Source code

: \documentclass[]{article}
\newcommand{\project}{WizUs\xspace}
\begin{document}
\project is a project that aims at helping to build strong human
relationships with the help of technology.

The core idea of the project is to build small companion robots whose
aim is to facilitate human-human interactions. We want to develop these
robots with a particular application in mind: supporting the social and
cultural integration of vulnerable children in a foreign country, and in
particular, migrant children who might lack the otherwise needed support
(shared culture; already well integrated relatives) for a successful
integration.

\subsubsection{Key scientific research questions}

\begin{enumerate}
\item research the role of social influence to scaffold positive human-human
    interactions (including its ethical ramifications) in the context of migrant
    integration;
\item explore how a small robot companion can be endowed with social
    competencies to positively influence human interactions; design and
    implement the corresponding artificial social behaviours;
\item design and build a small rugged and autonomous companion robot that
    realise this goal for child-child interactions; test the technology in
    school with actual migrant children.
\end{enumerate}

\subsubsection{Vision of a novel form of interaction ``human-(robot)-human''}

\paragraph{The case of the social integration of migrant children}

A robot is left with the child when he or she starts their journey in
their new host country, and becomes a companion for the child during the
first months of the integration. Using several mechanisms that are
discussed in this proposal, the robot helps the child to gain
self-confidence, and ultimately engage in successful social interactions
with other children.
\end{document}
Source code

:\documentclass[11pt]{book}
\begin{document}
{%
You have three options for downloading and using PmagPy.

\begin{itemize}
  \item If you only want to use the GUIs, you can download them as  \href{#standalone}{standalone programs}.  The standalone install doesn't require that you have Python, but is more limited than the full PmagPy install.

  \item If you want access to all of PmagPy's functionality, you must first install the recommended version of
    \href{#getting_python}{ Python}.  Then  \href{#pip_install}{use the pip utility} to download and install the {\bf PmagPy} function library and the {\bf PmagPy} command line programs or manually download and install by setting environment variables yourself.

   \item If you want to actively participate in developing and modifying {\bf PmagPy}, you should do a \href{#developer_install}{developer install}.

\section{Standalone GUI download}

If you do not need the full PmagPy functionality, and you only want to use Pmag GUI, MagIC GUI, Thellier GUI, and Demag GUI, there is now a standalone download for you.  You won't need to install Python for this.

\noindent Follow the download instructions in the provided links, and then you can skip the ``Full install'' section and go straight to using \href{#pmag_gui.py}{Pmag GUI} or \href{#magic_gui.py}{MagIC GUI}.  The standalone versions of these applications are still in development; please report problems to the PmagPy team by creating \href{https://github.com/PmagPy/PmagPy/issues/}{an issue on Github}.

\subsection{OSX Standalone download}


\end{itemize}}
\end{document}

============

Exercise -
Repeat each of the entries exactly as written.

Exercise solution -
Source code

: \documentclass[]{article}
\newcommand{\project}{WizUs\xspace}
\begin{document}
\project is a project that aims at helping to build strong human
relationships with the help of technology.

The core idea of the project is to build small companion robots whose
aim is to facilitate human-human interactions. We want to develop these
robots with a particular application in mind: supporting the social and
cultural integration of vulnerable children in a foreign country, and in
particular, migrant children who might lack the otherwise needed support
(shared culture; already well integrated relatives) for a successful
integration.

\subsubsection{Key scientific research questions}

\begin{enumerate}
\item research the role of social influence to scaffold positive human-human
    interactions (including its ethical ramifications) in the context of migrant
    integration;
\item explore how a small robot companion can be endowed with social
    competencies to positively influence human interactions; design and
    implement the corresponding artificial social behaviours;
\item design and build a small rugged and autonomous companion robot that
    realise this goal for child-child interactions; test the technology in
    school with actual migrant children.
\end{enumerate}

\subsubsection{Vision of a novel form of interaction ``human-(robot)-human''}

\paragraph{The case of the social integration of migrant children}

A robot is left with the child when he or she starts their journey in
their new host country, and becomes a companion for the child during the
first months of the integration. Using several mechanisms that are
discussed in this proposal, the robot helps the child to gain
self-confidence, and ultimately engage in successful social interactions
with other children.
\end{document}
Source code

:\documentclass[11pt]{book}
\begin{document}
{%
You have three options for downloading and using PmagPy.

\begin{itemize}
  \item If you only want to use the GUIs, you can download them as  \href{#standalone}{standalone programs}.  The standalone install doesn't require that you have Python, but is more limited than the full PmagPy install.

  \item If you want access to all of PmagPy's functionality, you must first install the recommended version of
    \href{#getting_python}{ Python}.  Then  \href{#pip_install}{use the pip utility} to download and install the {\bf PmagPy} function library and the {\bf PmagPy} command line programs or manually download and install by setting environment variables yourself.

   \item If you want to actively participate in developing and modifying {\bf PmagPy}, you should do a \href{#developer_install}{developer install}.

\section{Standalone GUI download}

If you do not need the full PmagPy functionality, and you only want to use Pmag GUI, MagIC GUI, Thellier GUI, and Demag GUI, there is now a standalone download for you.  You won't need to install Python for this.

\noindent Follow the download instructions in the provided links, and then you can skip the ``Full install'' section and go straight to using \href{#pmag_gui.py}{Pmag GUI} or \href{#magic_gui.py}{MagIC GUI}.  The standalone versions of these applications are still in development; please report problems to the PmagPy team by creating \href{https://github.com/PmagPy/PmagPy/issues/}{an issue on Github}.

\subsection{OSX Standalone download}


\end{itemize}}
\end{document}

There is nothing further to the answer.